Any reasonable man, at this point, would never have dreamed of doing what the vineyard owner did next. He asks himself, “What shall I do?” But instead of answering, “I’ll kill them all!” or, “I’ll teach them a lesson they’ll never forget!”, he says instead, “I will send my beloved son; perhaps they will respect him.” Not only does he give them a fourth chance; he risks the very life of his son in doing so. There lay three of his servants, with blackened eyes and broken bones, scarred by cuts and abrasions, and he imagines things will go better for his son? Seriously? Does he not foresee the danger? But send that son he does. And, indeed, things do go badly, the ingratitude and greed and violence escalate from a PG to an R-rated horror. For when they see the son approaching, the tenants say to each other, “This is the heir. Let’s kill him, so the inheritance will be ours.” Instead of respect, there is rage; instead of payment, pulverizing. The beloved son becomes a bloodied corpse.

Finally, the vineyard owner has had enough. After risking the life of three of his servants, and losing the life of his beloved son, he gives the tenants what they deserve—judgment. He destroys them and gives the vineyard to others.

What is most astounding about this story is not the perversity of the tenants but the patience of the owner; not their evil, but his good. This parable, at its core, is a story about the heart of God—the God of second chances, and third chances, and, yes, fourth chances and even more. He is portrayed as a man of business, to be sure, but he does not act according to the ways of the world, for he is not a Lord of commerce but a Father of compassion.

For we are these tenants, these ungrateful, violent men. There is no blessing of God which we cannot twist into self-serving instruments that hasten our own destruction. Instead of a million uplifting, truthful words we could and should speak with our mouths, we choose a few hateful, demeaning words to tear down others. Instead of using our hands to help someone in need, we use them to grasp at more and more for ourselves, though we already have more than we know what to do with. God comes to us, looking for good, and finds evil. Indeed, he finds tenants who become angry and violent when he asks for even the bare minimum of decency and selflessness. Do you see that in yourself? Do you see how like the tenants in the parable you are?

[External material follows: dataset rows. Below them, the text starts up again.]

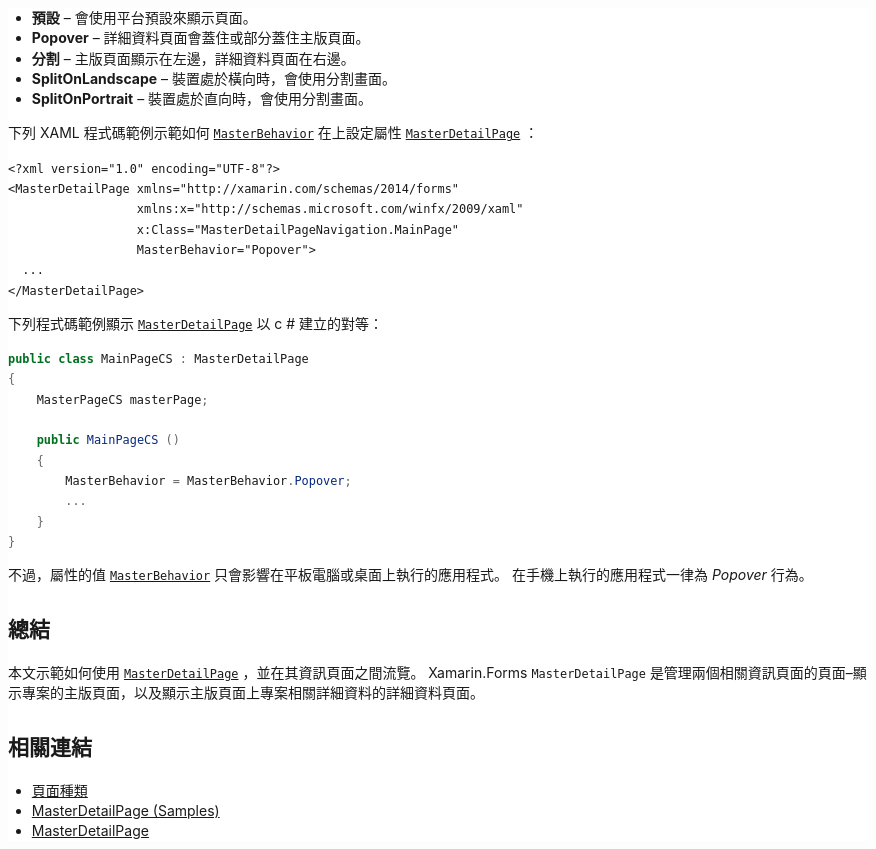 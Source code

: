 - **預設** – 會使用平台預設來顯示頁面。
- **Popover** – 詳細資料頁面會蓋住或部分蓋住主版頁面。
- **分割** – 主版頁面顯示在左邊，詳細資料頁面在右邊。
- **SplitOnLandscape** – 裝置處於橫向時，會使用分割畫面。
- **SplitOnPortrait** – 裝置處於直向時，會使用分割畫面。

下列 XAML 程式碼範例示範如何 [`MasterBehavior`](xref:Xamarin.Forms.MasterDetailPage.MasterBehavior) 在上設定屬性 [`MasterDetailPage`](xref:Xamarin.Forms.MasterDetailPage) ：

```xaml
<?xml version="1.0" encoding="UTF-8"?>
<MasterDetailPage xmlns="http://xamarin.com/schemas/2014/forms"
                  xmlns:x="http://schemas.microsoft.com/winfx/2009/xaml"
                  x:Class="MasterDetailPageNavigation.MainPage"
                  MasterBehavior="Popover">
  ...
</MasterDetailPage>
```

下列程式碼範例顯示 [`MasterDetailPage`](xref:Xamarin.Forms.MasterDetailPage) 以 c # 建立的對等：

```csharp
public class MainPageCS : MasterDetailPage
{
    MasterPageCS masterPage;

    public MainPageCS ()
    {
        MasterBehavior = MasterBehavior.Popover;
        ...
    }
}
```

不過，屬性的值 [`MasterBehavior`](xref:Xamarin.Forms.MasterDetailPage.MasterBehavior) 只會影響在平板電腦或桌面上執行的應用程式。 在手機上執行的應用程式一律為 *Popover* 行為。

## <a name="summary"></a>總結

本文示範如何使用 [`MasterDetailPage`](xref:Xamarin.Forms.MasterDetailPage) ，並在其資訊頁面之間流覽。 Xamarin.Forms `MasterDetailPage` 是管理兩個相關資訊頁面的頁面–顯示專案的主版頁面，以及顯示主版頁面上專案相關詳細資料的詳細資料頁面。

## <a name="related-links"></a>相關連結

- [頁面種類](https://developer.xamarin.com/r/xamarin-forms/book/chapter25.pdf)
- [MasterDetailPage (Samples)](https://docs.microsoft.com/samples/xamarin/xamarin-forms-samples/navigation-masterdetailpage)
- [MasterDetailPage](xref:Xamarin.Forms.MasterDetailPage)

But more importantly, do you see, do you grasp, just how incredible it is that God has not given up on you? He does not say, “Fool me twice, shame on me,” strip you of his blessings, and kick you out of his kingdom. No, instead, he affirms, “You are my child, foolish though you are, and I will never be ashamed of you.” If the world has given you up for lost and washed their hands of you; if your friends have written you off and turned their backs on you; if even your family has disowned and discarded you; yes, if every single person in this world regards you as a hopeless, embarrassing failure at life, the Father of all mercies does not. He will search you out, find you, embrace you, kiss you, and shout to all the earth, “This is my beloved son! This is my beautiful daughter! This is my child, my heir, the apple of my eye! With you I am well-pleased!”

Jesus is that beloved son in the parable, cast out of the vineyard. But he who was cast out brings you backs in, alive with him. He is not ashamed to call you brother, sister, a fellow heir of his kingdom. That is why he came. Not to die for the righteous but for those whose lives are full of one failure after another, for his is a love that never fails. He came to die not for the clean but for the dirty, for his blood washes away even the filthiest of stains embedded in your soul. He came to search out not those who come running to him, but those who have fled from God, who hide in the darkness of their doubt and unbelief, to find you no matter where you are, to give you hope in place of despair, faith instead of doubt.

The way of God is the way of forgiveness. He keeps no record of how many chances he’s given you. For in the end, it’s not about how many times you’ve messed up, but how constant, how unwavering, is the Father’s love for you in Jesus Christ.